[Stored dataset items]

((

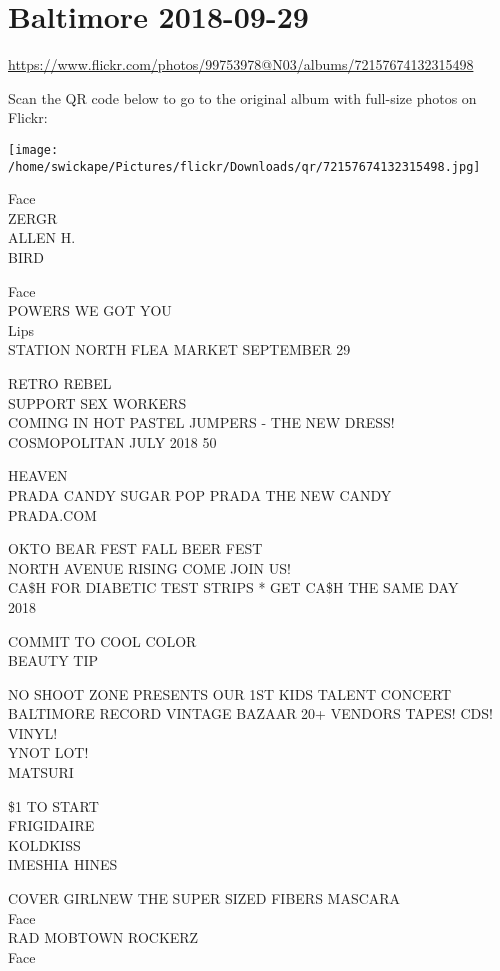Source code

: \documentclass[10pt,letterpaper]{article}
\begin{document}
\section*{Baltimore 2018-09-29}

\url{https://www.flickr.com/photos/99753978@N03/albums/72157674132315498}

Scan the QR code below to go to the original album with full-size photos on Flickr:

\texttt{[image: /home/swickape/Pictures/flickr/Downloads/qr/72157674132315498.jpg]}


Face\\
ZERGR\\
ALLEN H.\\
BIRD

Face\\
POWERS WE GOT YOU\\
Lips\\
STATION NORTH FLEA MARKET SEPTEMBER 29

RETRO REBEL\\
SUPPORT SEX WORKERS\\
COMING IN HOT PASTEL JUMPERS {-} THE NEW DRESS!\\
COSMOPOLITAN JULY 2018 50

HEAVEN\\
PRADA CANDY SUGAR POP PRADA THE NEW CANDY\\
PRADA.COM

OKTO BEAR FEST FALL BEER FEST\\
NORTH AVENUE RISING COME JOIN US!\\
CA\$H FOR DIABETIC TEST STRIPS * GET CA\$H THE SAME DAY\\
2018

COMMIT TO COOL COLOR\\
BEAUTY TIP

NO SHOOT ZONE PRESENTS OUR 1ST KIDS TALENT CONCERT\\
BALTIMORE RECORD VINTAGE BAZAAR 20+ VENDORS TAPES!  CDS!  VINYL!\\
YNOT LOT!\\
MATSURI

\$1 TO START\\
FRIGIDAIRE\\
KOLDKISS\\
IMESHIA HINES

COVER GIRLNEW THE SUPER SIZED FIBERS MASCARA\\
Face\\
RAD MOBTOWN ROCKERZ\\
Face
\end{document}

))

**What needs to be done**
Please reproduce the entries above line by line, exactly, leaving out each image.

**Response to the exercise**
Source code

: \documentclass[10pt,letterpaper]{article}
\begin{document}
\section*{Baltimore 2018-09-29}

\url{https://www.flickr.com/photos/99753978@N03/albums/72157674132315498}

Scan the QR code below to go to the original album with full-size photos on Flickr:

\texttt{[image: /home/swickape/Pictures/flickr/Downloads/qr/72157674132315498.jpg]}


Face\\
ZERGR\\
ALLEN H.\\
BIRD

Face\\
POWERS WE GOT YOU\\
Lips\\
STATION NORTH FLEA MARKET SEPTEMBER 29

RETRO REBEL\\
SUPPORT SEX WORKERS\\
COMING IN HOT PASTEL JUMPERS {-} THE NEW DRESS!\\
COSMOPOLITAN JULY 2018 50

HEAVEN\\
PRADA CANDY SUGAR POP PRADA THE NEW CANDY\\
PRADA.COM

OKTO BEAR FEST FALL BEER FEST\\
NORTH AVENUE RISING COME JOIN US!\\
CA\$H FOR DIABETIC TEST STRIPS * GET CA\$H THE SAME DAY\\
2018

COMMIT TO COOL COLOR\\
BEAUTY TIP

NO SHOOT ZONE PRESENTS OUR 1ST KIDS TALENT CONCERT\\
BALTIMORE RECORD VINTAGE BAZAAR 20+ VENDORS TAPES!  CDS!  VINYL!\\
YNOT LOT!\\
MATSURI

\$1 TO START\\
FRIGIDAIRE\\
KOLDKISS\\
IMESHIA HINES

COVER GIRLNEW THE SUPER SIZED FIBERS MASCARA\\
Face\\
RAD MOBTOWN ROCKERZ\\
Face
\end{document}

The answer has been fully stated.